- Opening Delimiter -

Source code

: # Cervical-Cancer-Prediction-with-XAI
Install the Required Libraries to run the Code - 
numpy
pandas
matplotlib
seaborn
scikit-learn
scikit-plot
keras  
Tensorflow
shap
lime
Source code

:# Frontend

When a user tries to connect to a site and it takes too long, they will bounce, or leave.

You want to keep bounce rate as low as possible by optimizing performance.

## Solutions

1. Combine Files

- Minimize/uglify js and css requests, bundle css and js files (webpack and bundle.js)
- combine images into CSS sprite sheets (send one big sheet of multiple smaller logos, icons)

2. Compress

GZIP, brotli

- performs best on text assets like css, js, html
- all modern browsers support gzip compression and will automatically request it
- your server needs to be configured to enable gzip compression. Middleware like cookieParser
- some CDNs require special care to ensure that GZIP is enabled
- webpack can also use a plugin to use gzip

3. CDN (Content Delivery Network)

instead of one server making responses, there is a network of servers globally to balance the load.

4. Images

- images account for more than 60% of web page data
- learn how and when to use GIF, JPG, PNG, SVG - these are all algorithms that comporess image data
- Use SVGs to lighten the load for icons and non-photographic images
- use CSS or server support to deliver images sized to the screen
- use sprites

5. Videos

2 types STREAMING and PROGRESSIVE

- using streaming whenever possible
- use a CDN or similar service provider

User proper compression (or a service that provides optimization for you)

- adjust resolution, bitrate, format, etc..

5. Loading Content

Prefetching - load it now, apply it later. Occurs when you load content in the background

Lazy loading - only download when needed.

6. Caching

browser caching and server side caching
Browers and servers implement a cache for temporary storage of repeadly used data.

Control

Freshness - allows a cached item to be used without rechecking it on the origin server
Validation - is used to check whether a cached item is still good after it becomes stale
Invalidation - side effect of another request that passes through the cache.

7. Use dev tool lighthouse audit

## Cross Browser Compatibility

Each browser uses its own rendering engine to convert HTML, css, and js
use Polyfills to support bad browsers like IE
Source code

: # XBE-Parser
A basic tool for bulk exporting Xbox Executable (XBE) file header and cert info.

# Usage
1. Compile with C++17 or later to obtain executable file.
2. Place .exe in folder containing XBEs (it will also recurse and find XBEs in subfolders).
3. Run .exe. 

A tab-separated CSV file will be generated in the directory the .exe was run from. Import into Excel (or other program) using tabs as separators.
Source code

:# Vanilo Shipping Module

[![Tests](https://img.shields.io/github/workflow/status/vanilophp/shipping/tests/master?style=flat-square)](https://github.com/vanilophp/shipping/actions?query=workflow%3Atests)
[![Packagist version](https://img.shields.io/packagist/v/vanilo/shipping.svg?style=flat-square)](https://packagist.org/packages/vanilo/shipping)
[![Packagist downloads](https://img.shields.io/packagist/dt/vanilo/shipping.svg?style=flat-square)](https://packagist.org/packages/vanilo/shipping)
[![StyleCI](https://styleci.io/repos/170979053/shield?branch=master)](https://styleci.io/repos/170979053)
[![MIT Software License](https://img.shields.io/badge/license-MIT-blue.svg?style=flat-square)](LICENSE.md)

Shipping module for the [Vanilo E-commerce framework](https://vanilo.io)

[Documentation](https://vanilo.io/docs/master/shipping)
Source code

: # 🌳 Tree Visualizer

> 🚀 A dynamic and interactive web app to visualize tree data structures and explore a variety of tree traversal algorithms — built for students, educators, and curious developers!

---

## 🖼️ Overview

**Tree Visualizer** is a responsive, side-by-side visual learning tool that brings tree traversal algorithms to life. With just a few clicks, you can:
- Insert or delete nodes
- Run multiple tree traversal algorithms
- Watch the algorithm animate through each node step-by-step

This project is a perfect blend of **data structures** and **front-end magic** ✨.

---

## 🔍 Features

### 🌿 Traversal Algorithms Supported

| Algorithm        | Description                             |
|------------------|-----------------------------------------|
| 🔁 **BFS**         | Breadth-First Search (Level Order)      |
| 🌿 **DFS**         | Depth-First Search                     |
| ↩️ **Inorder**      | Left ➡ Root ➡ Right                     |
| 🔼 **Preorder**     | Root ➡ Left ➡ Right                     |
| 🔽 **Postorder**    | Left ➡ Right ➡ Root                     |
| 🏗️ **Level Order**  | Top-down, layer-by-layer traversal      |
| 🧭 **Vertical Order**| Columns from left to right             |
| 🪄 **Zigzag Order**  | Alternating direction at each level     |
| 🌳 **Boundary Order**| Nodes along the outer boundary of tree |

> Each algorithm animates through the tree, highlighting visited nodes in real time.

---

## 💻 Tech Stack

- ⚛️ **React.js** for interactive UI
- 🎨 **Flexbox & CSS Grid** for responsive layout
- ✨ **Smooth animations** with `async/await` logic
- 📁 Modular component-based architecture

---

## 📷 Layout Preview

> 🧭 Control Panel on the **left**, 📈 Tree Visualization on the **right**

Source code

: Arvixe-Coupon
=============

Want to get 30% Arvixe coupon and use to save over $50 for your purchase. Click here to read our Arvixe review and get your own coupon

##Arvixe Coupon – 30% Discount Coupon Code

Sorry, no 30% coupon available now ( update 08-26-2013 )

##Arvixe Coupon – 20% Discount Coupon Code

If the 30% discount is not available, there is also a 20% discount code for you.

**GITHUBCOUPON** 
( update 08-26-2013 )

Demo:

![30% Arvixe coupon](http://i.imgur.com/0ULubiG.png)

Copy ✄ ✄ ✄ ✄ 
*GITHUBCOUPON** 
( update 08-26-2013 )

- Closing Delimiter -

▸ Task objective:
Return every line of the listing, word for word.

▸ Response to the exercise:
Source code

: # Cervical-Cancer-Prediction-with-XAI
Install the Required Libraries to run the Code - 
numpy
pandas
matplotlib
seaborn
scikit-learn
scikit-plot
keras  
Tensorflow
shap
lime
Source code

:# Frontend

When a user tries to connect to a site and it takes too long, they will bounce, or leave.

You want to keep bounce rate as low as possible by optimizing performance.

## Solutions

1. Combine Files

- Minimize/uglify js and css requests, bundle css and js files (webpack and bundle.js)
- combine images into CSS sprite sheets (send one big sheet of multiple smaller logos, icons)

2. Compress

GZIP, brotli

- performs best on text assets like css, js, html
- all modern browsers support gzip compression and will automatically request it
- your server needs to be configured to enable gzip compression. Middleware like cookieParser
- some CDNs require special care to ensure that GZIP is enabled
- webpack can also use a plugin to use gzip

3. CDN (Content Delivery Network)

instead of one server making responses, there is a network of servers globally to balance the load.

4. Images

- images account for more than 60% of web page data
- learn how and when to use GIF, JPG, PNG, SVG - these are all algorithms that comporess image data
- Use SVGs to lighten the load for icons and non-photographic images
- use CSS or server support to deliver images sized to the screen
- use sprites

5. Videos

2 types STREAMING and PROGRESSIVE

- using streaming whenever possible
- use a CDN or similar service provider

User proper compression (or a service that provides optimization for you)

- adjust resolution, bitrate, format, etc..

5. Loading Content

Prefetching - load it now, apply it later. Occurs when you load content in the background

Lazy loading - only download when needed.

6. Caching

browser caching and server side caching
Browers and servers implement a cache for temporary storage of repeadly used data.

Control

Freshness - allows a cached item to be used without rechecking it on the origin server
Validation - is used to check whether a cached item is still good after it becomes stale
Invalidation - side effect of another request that passes through the cache.

7. Use dev tool lighthouse audit

## Cross Browser Compatibility

Each browser uses its own rendering engine to convert HTML, css, and js
use Polyfills to support bad browsers like IE
Source code

: # XBE-Parser
A basic tool for bulk exporting Xbox Executable (XBE) file header and cert info.

# Usage
1. Compile with C++17 or later to obtain executable file.
2. Place .exe in folder containing XBEs (it will also recurse and find XBEs in subfolders).
3. Run .exe. 

A tab-separated CSV file will be generated in the directory the .exe was run from. Import into Excel (or other program) using tabs as separators.
Source code

:# Vanilo Shipping Module

[![Tests](https://img.shields.io/github/workflow/status/vanilophp/shipping/tests/master?style=flat-square)](https://github.com/vanilophp/shipping/actions?query=workflow%3Atests)
[![Packagist version](https://img.shields.io/packagist/v/vanilo/shipping.svg?style=flat-square)](https://packagist.org/packages/vanilo/shipping)
[![Packagist downloads](https://img.shields.io/packagist/dt/vanilo/shipping.svg?style=flat-square)](https://packagist.org/packages/vanilo/shipping)
[![StyleCI](https://styleci.io/repos/170979053/shield?branch=master)](https://styleci.io/repos/170979053)
[![MIT Software License](https://img.shields.io/badge/license-MIT-blue.svg?style=flat-square)](LICENSE.md)

Shipping module for the [Vanilo E-commerce framework](https://vanilo.io)

[Documentation](https://vanilo.io/docs/master/shipping)
Source code

: # 🌳 Tree Visualizer

> 🚀 A dynamic and interactive web app to visualize tree data structures and explore a variety of tree traversal algorithms — built for students, educators, and curious developers!

---

## 🖼️ Overview

**Tree Visualizer** is a responsive, side-by-side visual learning tool that brings tree traversal algorithms to life. With just a few clicks, you can:
- Insert or delete nodes
- Run multiple tree traversal algorithms
- Watch the algorithm animate through each node step-by-step

This project is a perfect blend of **data structures** and **front-end magic** ✨.

---

## 🔍 Features

### 🌿 Traversal Algorithms Supported

| Algorithm        | Description                             |
|------------------|-----------------------------------------|
| 🔁 **BFS**         | Breadth-First Search (Level Order)      |
| 🌿 **DFS**         | Depth-First Search                     |
| ↩️ **Inorder**      | Left ➡ Root ➡ Right                     |
| 🔼 **Preorder**     | Root ➡ Left ➡ Right                     |
| 🔽 **Postorder**    | Left ➡ Right ➡ Root                     |
| 🏗️ **Level Order**  | Top-down, layer-by-layer traversal      |
| 🧭 **Vertical Order**| Columns from left to right             |
| 🪄 **Zigzag Order**  | Alternating direction at each level     |
| 🌳 **Boundary Order**| Nodes along the outer boundary of tree |

> Each algorithm animates through the tree, highlighting visited nodes in real time.

---

## 💻 Tech Stack

- ⚛️ **React.js** for interactive UI
- 🎨 **Flexbox & CSS Grid** for responsive layout
- ✨ **Smooth animations** with `async/await` logic
- 📁 Modular component-based architecture

---

## 📷 Layout Preview

> 🧭 Control Panel on the **left**, 📈 Tree Visualization on the **right**

Source code

: Arvixe-Coupon
=============

Want to get 30% Arvixe coupon and use to save over $50 for your purchase. Click here to read our Arvixe review and get your own coupon

##Arvixe Coupon – 30% Discount Coupon Code

Sorry, no 30% coupon available now ( update 08-26-2013 )

##Arvixe Coupon – 20% Discount Coupon Code

If the 30% discount is not available, there is also a 20% discount code for you.

**GITHUBCOUPON** 
( update 08-26-2013 )

Demo:

![30% Arvixe coupon](http://i.imgur.com/0ULubiG.png)

Copy ✄ ✄ ✄ ✄ 
*GITHUBCOUPON** 
( update 08-26-2013 )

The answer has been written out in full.